Nid Hogge wrote:It was 512 Itanium based CPU's.. Itaniums generally.. Suck. Hard time. Especially the older generation ones where Zappa ran on.. If it would run on 512 x86 cores it would KILL anything.. But that's already slides into the Supercomputer segment.. A whole different story.
Hmm, Interesting, but Intel will need to work harder than this to bring some faith in Itanium.
I'm waiting to see how Tukwila will do. It has the new QPI which Nehalem will also use and is finally a Quad. I think it's doing the right way to recovery.. And it's ain't gonna die despite what IBM will keep telling you.. In fact Itanium has finally turned profitable some months ago.. and Intel is much more serious than it was ever before.

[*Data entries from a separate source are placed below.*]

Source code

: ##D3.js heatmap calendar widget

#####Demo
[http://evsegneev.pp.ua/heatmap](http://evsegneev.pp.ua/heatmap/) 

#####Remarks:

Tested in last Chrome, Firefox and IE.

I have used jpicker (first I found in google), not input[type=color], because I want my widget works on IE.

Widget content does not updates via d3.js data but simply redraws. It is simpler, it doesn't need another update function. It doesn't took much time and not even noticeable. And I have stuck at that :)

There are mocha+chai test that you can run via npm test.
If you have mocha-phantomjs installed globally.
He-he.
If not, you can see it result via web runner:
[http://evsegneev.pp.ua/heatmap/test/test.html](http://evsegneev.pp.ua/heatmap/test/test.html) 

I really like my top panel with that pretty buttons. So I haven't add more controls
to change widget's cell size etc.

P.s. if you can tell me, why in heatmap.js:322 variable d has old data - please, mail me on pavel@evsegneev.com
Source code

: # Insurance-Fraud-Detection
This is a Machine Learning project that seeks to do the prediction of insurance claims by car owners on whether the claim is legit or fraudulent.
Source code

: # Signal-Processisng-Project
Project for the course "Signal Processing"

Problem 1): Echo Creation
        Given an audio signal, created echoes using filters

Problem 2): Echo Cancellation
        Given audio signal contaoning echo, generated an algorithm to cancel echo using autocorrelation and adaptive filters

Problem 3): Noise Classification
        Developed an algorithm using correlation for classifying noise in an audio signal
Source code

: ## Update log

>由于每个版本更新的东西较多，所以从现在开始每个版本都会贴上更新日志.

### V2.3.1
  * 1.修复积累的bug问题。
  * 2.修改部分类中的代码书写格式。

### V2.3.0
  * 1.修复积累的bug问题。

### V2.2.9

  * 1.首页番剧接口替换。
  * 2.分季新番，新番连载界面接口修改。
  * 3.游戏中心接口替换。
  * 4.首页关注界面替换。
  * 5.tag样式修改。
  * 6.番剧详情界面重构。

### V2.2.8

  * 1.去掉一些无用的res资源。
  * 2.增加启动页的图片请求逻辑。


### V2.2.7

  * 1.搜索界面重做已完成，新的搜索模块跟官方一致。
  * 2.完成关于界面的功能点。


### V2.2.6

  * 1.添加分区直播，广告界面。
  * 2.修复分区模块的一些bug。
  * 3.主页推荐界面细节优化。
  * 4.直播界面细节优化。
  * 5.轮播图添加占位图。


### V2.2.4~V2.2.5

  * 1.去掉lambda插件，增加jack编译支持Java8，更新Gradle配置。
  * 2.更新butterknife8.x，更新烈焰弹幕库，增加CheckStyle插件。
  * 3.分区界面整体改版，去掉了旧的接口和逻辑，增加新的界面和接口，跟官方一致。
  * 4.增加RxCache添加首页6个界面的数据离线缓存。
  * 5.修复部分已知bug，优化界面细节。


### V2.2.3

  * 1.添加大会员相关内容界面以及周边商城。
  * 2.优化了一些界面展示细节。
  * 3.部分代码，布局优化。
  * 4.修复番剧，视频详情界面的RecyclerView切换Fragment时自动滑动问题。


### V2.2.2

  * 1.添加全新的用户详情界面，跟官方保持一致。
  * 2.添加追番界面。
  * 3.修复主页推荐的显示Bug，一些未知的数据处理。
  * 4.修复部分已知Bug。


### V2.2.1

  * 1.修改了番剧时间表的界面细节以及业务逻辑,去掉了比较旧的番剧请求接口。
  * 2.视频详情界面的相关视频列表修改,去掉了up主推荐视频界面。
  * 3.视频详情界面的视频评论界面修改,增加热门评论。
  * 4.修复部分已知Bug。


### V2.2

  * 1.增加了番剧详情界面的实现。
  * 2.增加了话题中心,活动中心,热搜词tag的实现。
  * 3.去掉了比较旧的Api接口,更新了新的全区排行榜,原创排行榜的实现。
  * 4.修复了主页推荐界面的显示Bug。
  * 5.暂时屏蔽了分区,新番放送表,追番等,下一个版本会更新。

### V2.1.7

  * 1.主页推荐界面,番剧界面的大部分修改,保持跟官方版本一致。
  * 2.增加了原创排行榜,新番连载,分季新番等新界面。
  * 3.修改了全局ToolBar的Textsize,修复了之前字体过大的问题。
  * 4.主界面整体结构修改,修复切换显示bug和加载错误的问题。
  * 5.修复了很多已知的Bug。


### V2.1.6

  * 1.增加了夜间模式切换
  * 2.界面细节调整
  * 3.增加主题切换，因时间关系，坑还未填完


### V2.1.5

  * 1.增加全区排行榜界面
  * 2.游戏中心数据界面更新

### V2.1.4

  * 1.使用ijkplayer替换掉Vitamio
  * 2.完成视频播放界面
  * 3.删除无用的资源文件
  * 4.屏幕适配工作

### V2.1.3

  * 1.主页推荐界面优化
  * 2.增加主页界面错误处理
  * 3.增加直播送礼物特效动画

BTW here's an article on Intel's HPC plans.. Ironically Itaniun biggest threat is.. Nehalem. Since it's eliminates the last "problem" older Intel CPU's have with HPC (IMC). With Nehalem they can not only regain the no. 1 spot again, but also massively populate the strongest Supercomputers in the world(Currently dominated by AMD/IBM).
"We have a special division focused on HPC - an organization that lives and dies on HPC," he said. "We are not being specific right now about our offerings, but we definitely will be part of the petaflop race.
"We are aiming for the top of the top." Gelsinger declined to provide us with any specifics around an upcoming Intel-based monster. But you could see Intel working with some of the accelerator players to craft a "top" machine that teams co-processors with some upcoming "Nehalem" versions of Xeon. Or maybe Gelsinger is looking even further out at a system which taps the graphics capabilities of the upcoming Larrabee processor.
Intel will release its grand HPC vision later this year at the Intel Developer Forum event in San Francisco, Gelsinger said.
Intel has also enjoyed some HPC success with Itanium, although it seems unlikely that the EPIC chip will lead the company's petascale charge.